This might also bring up the question of "what is 'an apple?' " if 90% of the world's living things die.

And that is just the issue of money, which could be meaningless anyhow if no one has any excess energy over getting food. If some small store is all the food a person has left to hold them over until spring they would not willing trade it for any amount of other resources.
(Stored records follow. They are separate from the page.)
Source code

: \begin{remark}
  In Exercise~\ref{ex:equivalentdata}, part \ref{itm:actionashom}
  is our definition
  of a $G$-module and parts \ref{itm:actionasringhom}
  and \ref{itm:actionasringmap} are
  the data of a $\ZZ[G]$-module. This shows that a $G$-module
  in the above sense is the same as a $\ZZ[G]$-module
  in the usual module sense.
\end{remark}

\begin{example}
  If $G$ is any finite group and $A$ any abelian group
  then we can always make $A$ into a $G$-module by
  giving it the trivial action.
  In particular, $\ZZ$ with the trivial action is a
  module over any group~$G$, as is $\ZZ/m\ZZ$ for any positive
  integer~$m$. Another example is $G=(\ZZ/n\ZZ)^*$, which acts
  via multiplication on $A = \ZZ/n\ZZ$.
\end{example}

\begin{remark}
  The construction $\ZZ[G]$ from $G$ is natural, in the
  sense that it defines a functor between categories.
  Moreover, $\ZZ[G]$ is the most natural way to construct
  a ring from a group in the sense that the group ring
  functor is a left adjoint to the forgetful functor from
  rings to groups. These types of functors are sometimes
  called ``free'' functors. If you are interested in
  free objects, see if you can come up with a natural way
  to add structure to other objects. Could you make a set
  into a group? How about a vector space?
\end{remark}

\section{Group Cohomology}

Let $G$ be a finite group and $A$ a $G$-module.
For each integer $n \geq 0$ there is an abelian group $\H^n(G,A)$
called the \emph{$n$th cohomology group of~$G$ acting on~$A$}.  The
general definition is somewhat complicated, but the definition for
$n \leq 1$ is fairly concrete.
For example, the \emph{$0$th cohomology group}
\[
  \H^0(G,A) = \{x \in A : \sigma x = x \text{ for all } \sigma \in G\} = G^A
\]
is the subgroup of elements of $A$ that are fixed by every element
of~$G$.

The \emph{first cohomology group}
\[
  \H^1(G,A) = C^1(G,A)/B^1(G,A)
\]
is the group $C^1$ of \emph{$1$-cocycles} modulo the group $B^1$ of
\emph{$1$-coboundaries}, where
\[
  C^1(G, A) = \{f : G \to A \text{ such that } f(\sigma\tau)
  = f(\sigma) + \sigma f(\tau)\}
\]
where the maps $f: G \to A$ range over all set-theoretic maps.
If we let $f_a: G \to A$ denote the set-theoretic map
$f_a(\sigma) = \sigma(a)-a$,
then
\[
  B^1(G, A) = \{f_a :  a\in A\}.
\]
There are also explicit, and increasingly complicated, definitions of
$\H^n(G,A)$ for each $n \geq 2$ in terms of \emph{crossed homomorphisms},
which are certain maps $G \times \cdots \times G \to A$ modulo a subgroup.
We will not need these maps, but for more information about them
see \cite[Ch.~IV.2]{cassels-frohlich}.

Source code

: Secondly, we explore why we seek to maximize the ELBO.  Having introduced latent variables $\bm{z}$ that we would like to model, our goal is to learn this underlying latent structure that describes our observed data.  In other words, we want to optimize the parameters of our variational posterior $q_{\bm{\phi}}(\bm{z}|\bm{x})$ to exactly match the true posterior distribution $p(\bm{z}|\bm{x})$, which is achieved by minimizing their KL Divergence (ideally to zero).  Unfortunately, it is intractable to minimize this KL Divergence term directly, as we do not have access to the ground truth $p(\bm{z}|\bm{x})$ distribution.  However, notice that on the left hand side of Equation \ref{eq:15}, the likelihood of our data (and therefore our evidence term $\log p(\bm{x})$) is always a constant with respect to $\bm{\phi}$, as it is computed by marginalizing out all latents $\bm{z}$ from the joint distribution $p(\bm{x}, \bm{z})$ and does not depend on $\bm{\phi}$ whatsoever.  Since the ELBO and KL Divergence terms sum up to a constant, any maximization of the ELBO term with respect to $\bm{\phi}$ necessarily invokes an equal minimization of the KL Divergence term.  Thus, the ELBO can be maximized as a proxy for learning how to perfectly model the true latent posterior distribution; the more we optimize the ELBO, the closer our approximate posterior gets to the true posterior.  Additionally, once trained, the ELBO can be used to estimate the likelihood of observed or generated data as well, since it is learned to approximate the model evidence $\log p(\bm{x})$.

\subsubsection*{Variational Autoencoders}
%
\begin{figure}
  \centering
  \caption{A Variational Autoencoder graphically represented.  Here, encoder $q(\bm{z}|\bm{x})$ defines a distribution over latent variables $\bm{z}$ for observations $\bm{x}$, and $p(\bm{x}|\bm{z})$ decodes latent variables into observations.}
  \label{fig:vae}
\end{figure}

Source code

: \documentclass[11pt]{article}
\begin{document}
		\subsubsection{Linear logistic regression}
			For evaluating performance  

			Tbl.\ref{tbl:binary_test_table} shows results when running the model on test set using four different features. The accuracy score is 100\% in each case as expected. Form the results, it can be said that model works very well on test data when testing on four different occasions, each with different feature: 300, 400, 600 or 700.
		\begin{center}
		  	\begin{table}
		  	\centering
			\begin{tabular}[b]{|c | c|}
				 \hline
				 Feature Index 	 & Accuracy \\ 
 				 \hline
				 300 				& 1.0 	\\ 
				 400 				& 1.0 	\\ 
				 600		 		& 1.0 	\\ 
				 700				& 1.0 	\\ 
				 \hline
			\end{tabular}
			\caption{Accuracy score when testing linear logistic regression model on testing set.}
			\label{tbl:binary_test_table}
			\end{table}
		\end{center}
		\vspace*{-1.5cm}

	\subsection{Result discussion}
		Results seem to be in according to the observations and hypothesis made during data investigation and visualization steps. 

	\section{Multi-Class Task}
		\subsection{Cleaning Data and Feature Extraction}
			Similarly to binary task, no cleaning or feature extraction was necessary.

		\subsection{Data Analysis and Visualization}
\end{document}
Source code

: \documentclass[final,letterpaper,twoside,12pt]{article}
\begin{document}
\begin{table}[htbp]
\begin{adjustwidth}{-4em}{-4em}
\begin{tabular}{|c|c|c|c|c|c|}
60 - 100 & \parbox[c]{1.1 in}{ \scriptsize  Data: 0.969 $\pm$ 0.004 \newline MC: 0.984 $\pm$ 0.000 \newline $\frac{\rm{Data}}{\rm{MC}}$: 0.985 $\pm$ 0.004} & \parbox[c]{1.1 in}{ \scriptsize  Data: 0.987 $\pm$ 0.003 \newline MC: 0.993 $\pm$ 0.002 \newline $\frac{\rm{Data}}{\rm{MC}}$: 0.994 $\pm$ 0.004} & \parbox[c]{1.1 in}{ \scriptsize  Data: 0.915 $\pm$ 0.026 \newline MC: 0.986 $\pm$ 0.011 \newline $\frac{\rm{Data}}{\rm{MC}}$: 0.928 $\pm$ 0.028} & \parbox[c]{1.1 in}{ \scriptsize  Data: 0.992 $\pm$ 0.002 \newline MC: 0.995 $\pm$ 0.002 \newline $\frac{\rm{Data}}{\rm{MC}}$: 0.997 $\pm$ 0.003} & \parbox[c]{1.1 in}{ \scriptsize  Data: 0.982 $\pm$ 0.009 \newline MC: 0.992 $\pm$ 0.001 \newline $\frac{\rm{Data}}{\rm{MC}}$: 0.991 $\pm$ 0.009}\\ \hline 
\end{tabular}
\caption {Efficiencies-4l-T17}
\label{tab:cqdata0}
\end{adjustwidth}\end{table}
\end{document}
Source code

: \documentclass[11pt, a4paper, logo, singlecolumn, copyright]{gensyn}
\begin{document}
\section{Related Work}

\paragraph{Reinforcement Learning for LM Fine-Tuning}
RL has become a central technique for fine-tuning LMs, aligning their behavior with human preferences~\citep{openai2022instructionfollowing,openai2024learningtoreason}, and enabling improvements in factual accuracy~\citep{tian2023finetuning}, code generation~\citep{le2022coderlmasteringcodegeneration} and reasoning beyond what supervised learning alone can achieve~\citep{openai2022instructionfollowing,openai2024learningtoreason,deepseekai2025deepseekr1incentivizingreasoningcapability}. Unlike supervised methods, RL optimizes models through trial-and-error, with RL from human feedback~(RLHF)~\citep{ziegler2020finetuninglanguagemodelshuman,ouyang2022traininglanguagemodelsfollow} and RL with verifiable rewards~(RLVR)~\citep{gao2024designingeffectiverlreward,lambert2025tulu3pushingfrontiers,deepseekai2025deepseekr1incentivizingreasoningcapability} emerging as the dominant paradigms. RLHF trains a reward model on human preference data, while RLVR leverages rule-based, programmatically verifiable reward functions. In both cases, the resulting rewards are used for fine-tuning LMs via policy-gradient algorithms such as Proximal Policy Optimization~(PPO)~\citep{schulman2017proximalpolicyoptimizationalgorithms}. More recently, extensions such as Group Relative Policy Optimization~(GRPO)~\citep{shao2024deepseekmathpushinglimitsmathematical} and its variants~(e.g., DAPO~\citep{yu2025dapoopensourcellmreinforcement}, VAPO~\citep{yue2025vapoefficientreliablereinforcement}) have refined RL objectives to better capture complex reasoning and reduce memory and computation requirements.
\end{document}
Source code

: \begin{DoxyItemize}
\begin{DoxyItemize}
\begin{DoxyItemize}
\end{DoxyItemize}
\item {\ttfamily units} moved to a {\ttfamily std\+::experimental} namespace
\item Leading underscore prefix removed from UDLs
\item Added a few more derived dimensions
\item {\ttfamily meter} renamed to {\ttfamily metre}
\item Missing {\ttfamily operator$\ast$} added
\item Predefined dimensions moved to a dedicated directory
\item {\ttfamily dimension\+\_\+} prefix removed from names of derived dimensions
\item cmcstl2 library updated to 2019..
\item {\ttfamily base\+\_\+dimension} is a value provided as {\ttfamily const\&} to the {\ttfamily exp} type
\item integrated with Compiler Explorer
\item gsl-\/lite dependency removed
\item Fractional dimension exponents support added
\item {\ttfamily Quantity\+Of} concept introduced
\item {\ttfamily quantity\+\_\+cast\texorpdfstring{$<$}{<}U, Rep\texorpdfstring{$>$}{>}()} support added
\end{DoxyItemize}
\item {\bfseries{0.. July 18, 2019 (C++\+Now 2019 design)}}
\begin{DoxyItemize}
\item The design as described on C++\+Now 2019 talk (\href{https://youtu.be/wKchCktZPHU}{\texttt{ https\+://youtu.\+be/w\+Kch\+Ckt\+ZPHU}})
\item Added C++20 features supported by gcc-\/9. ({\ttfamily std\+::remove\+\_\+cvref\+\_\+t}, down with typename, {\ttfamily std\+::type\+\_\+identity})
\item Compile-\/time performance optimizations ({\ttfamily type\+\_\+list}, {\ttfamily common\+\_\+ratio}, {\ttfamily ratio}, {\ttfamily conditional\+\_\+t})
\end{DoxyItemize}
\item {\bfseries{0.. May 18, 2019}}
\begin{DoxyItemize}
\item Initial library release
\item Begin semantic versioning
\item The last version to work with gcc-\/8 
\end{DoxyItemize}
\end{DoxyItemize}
I would posit there is no small fraction of people eager and waiting for this, although this is the first time I've heard the good reason that the sooner the better for the rest of the ecology. Regarding people, there is always the 'I am special delusion' that the person will somehow escape the worse of it. The collapse can be seen as a proper escape (as opposed to anti-socially running away) from the societal rules that many feel suck their lives away. I'm guessing it is thought of as akin to going to summer camp - whee- you get to be a new person! I think this is the draw of post-apocalyptic fiction, a hugely popular genre.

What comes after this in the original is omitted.